We have been offering the IB Diploma since 2001 – and each and every year it goes relatively unnoticed in the wider world – it is the forgotten results day. We don’t get calls from the local paper, nor are we asked to comment about the debatable trends in the data for the national press. There’s no running commentary regarding grade inflation, nor are there opinion pieces about university accessibility or students’ preparedness for the rigour of university life.
The lack of fanfare, or discourse in the papers is, of course, for a number of reasons.
Firstly, there are a far smaller number of students who take the IB Diploma compared to A-levels. There were just under five thousand students (4728) who studied the Diploma in the UK last year (there are substantially more internationally, of course). But when has the total number of anything ever really counted? There are but 11 players on a football team, yet they are getting an inordinate amount of coverage at the moment! Ultimately, there are nearly 5000 students – from both state and independent schools – who have worked exceptionally hard for two long years to reach this, all-important, life-defining, results day.

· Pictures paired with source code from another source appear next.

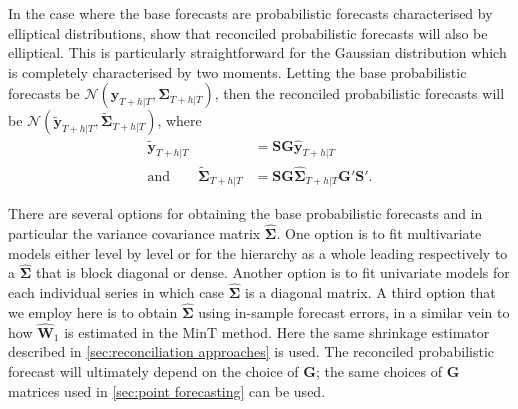 \documentclass[graybox]{svmult}
\begin{document}

In the case where the base forecasts are probabilistic forecasts characterised by elliptical distributions, \citet{GamEtAl2018} show that reconciled probabilistic forecasts will also be elliptical. This is particularly straightforward for the Gaussian distribution which is completely characterised by two moments. Letting the base probabilistic forecasts be $\mathscr{N}(\bm{\hat{y}}_{T+h|T}, \hat{\bm{\Sigma}}_{T+h|T})$, then the reconciled probabilistic forecasts will be $\mathscr{N}(\bm{\tilde{y}}_{T+h|T}, \tilde{\bm{\Sigma}}_{T+h|T})$, where
\begin{align}\label{eq:rec mean}
	\bm{\tilde{y}}_{T+h|T} &= \bm{S}\bm{G}\bm{\hat{y}}_{T+h|T} \\
\text{and}\qquad\label{eq:rec var}
	\tilde{\bm{\Sigma}}_{T+h|T} &= \bm{S}\bm{G}\hat{\bm{\Sigma}}_{T+h|T}\bm{G}'\bm{S}'.
\end{align}

There are several options for obtaining the base probabilistic forecasts and in particular the variance covariance matrix $\hat{\bm{\Sigma}}$. One option is to fit multivariate models either level by level or for the hierarchy as a whole leading respectively to a $\hat{\bm \Sigma}$ that is block diagonal or dense. Another option is to fit univariate models for each individual series in which case $\hat{\bm{\Sigma}}$ is a diagonal matrix. A third option that we employ here is to obtain $\hat{\bm{\Sigma}}$ using in-sample forecast errors, in a similar vein to how $\hat{\bm{W}}_{1}$ is estimated in the MinT method. Here the same shrinkage estimator described in \autoref{sec:reconciliation approaches} is used. The reconciled probabilistic forecast will ultimately depend on the choice of $\bm{G}$; the same choices of $\bm{G}$ matrices used in \autoref{sec:point forecasting} can be used.
\end{document}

Secondly, unlike A-levels and GCSEs, the IB is free from political tinkering. The IB Organisation’s goal is to prepare students to succeed in a world where facts and fiction merge in the news, and where asking the right questions is a crucial skill that will allow them to flourish long after they have left school. For the last 50 years and no doubt for the next 50, the IB has been dedicated to developing international education that creates a better world. They have a long-term vision, not a short-term focus on raising a particularly measurable set of standards before the next election. As such, there’s very little the media would want to report on – it’s all too positive. Yet more IB Diploma students have had a broad and rounded education – it’s not a story that’s going to sell any papers.

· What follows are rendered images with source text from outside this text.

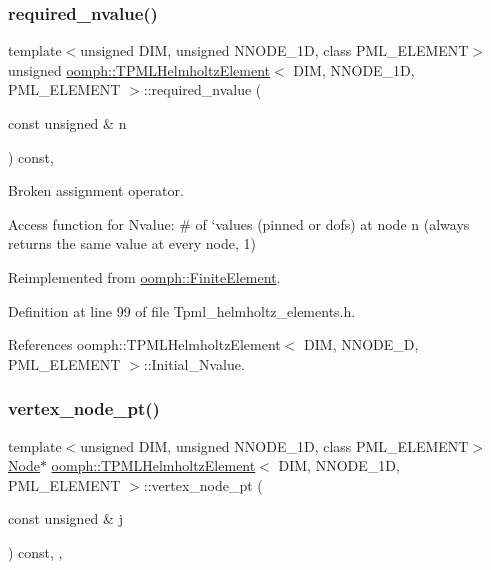 \subsubsection{\texorpdfstring{required\+\_\+nvalue()}{required\_nvalue()}}
{\footnotesize\ttfamily template$<$unsigned D\+IM, unsigned N\+N\+O\+D\+E\+\_\+1D, class P\+M\+L\+\_\+\+E\+L\+E\+M\+E\+NT$>$ \\
unsigned \hyperlink{classoomph_1_1TPMLHelmholtzElement}{oomph\+::\+T\+P\+M\+L\+Helmholtz\+Element}$<$ D\+IM, N\+N\+O\+D\+E\+\_\+1D, P\+M\+L\+\_\+\+E\+L\+E\+M\+E\+NT $>$\+::required\+\_\+nvalue (\begin{DoxyParamCaption}\item[{const unsigned \&}]{n }\end{DoxyParamCaption}) const\hspace{0.3cm}{\ttfamily [inline]}, {\ttfamily [virtual]}}



Broken assignment operator. 

Access function for Nvalue\+: \# of `values\textquotesingle{} (pinned or dofs) at node n (always returns the same value at every node, 1) 

Reimplemented from \hyperlink{classoomph_1_1FiniteElement_a56610c60d5bc2d7c27407a1455471b1a}{oomph\+::\+Finite\+Element}.



Definition at line 99 of file Tpml\+\_\+helmholtz\+\_\+elements.\+h.



References oomph\+::\+T\+P\+M\+L\+Helmholtz\+Element$<$ D\+I\+M, N\+N\+O\+D\+E\+\_\+D, P\+M\+L\+\_\+\+E\+L\+E\+M\+E\+N\+T $>$\+::\+Initial\+\_\+\+Nvalue.

\mbox{\label{classoomph_1_1TPMLHelmholtzElement_aa2dd0b64b0f05ecea77f77032e9167c5}} 
\subsubsection{\texorpdfstring{vertex\+\_\+node\+\_\+pt()}{vertex\_node\_pt()}}
{\footnotesize\ttfamily template$<$unsigned D\+IM, unsigned N\+N\+O\+D\+E\+\_\+1D, class P\+M\+L\+\_\+\+E\+L\+E\+M\+E\+NT$>$ \\
\hyperlink{classoomph_1_1Node}{Node}$\ast$ \hyperlink{classoomph_1_1TPMLHelmholtzElement}{oomph\+::\+T\+P\+M\+L\+Helmholtz\+Element}$<$ D\+IM, N\+N\+O\+D\+E\+\_\+1D, P\+M\+L\+\_\+\+E\+L\+E\+M\+E\+NT $>$\+::vertex\+\_\+node\+\_\+pt (\begin{DoxyParamCaption}\item[{const unsigned \&}]{j }\end{DoxyParamCaption}) const\hspace{0.3cm}{\ttfamily [inline]}, {\ttfamily [protected]}, {\ttfamily [virtual]}}



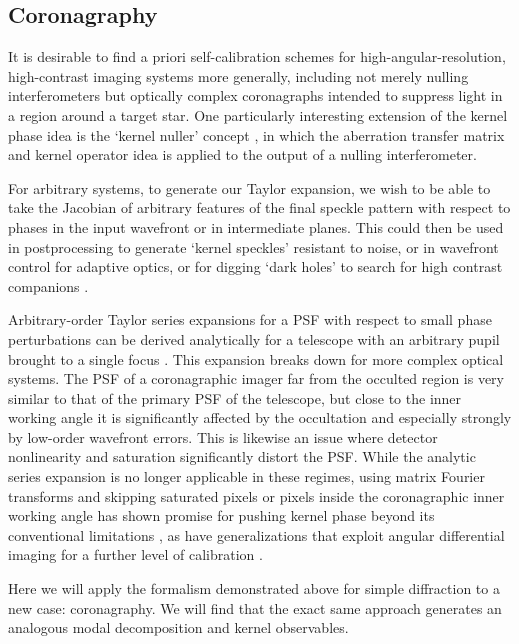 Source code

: \documentclass[modern]{aastex63}
\begin{document}
\subsection{Coronagraphy}
\label{sec:coronagraph}

It is desirable to find a priori self-calibration schemes for high-angular-resolution, high-contrast imaging systems more generally, including not merely nulling interferometers but optically complex coronagraphs intended to suppress light in a region around a target star. One particularly interesting extension of the kernel phase idea is the `kernel nuller' concept \citep{martinache18}, in which the aberration transfer matrix and kernel operator idea is applied to the output of a nulling interferometer. 

For arbitrary systems, to generate our Taylor expansion, we wish to be able to take the Jacobian of arbitrary features of the final speckle pattern with respect to phases in the input wavefront or in intermediate planes. This could then be used in postprocessing to generate `kernel speckles' resistant to noise, or in wavefront control for adaptive optics, or for digging `dark holes' to search for high contrast companions \citep{malbet95}.

Arbitrary-order Taylor series expansions for a PSF with respect to small phase perturbations can be derived analytically for a telescope with an arbitrary pupil brought to a single focus \citep{bloemhof01,anand02,perrin03}. This expansion breaks down for more complex optical systems. The PSF of a coronagraphic imager far from the occulted region is very similar to that of the primary PSF of the telescope, but close to the inner working angle it is significantly affected by the occultation and especially strongly by low-order wavefront errors. This is likewise an issue where detector nonlinearity and saturation significantly distort the PSF. While the analytic series expansion is no longer applicable in these regimes, using matrix Fourier transforms and skipping saturated pixels or pixels inside the coronagraphic inner working angle has shown promise for pushing kernel phase beyond its conventional limitations \citep{laugier19b}, as have generalizations that exploit angular differential imaging for a further level of calibration \citep{laugier20}.

Here we will apply the formalism demonstrated above for simple diffraction to a new case: coronagraphy. We will find that the exact same approach generates an analogous modal decomposition and kernel observables.
\end{document}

Thirdly, in terms of university access – IB students are, increasingly, in demand from universities across the UK (as well as the world). Indeed, only a couple of weeks ago, I was speaking about the IB Diploma at the Festival of Education alongside David Howells, the Director of Undergraduate Admissions. He was vociferous in his praise for IB Diploma students. He described how “nice and easy” it was when an IB Diploma student joins university because it is “hard-baked” into them to think across discipline boundaries and to arrive equipped with the skills they need to thrive in academia at this level.
Whilst the IB Diploma results day may never make front-page news – for all those students across the world who have studied it, and are receiving their results today – we are jumping for joy for you. For the results you have achieved, the skills you have acquired, and the exciting future that lies ahead.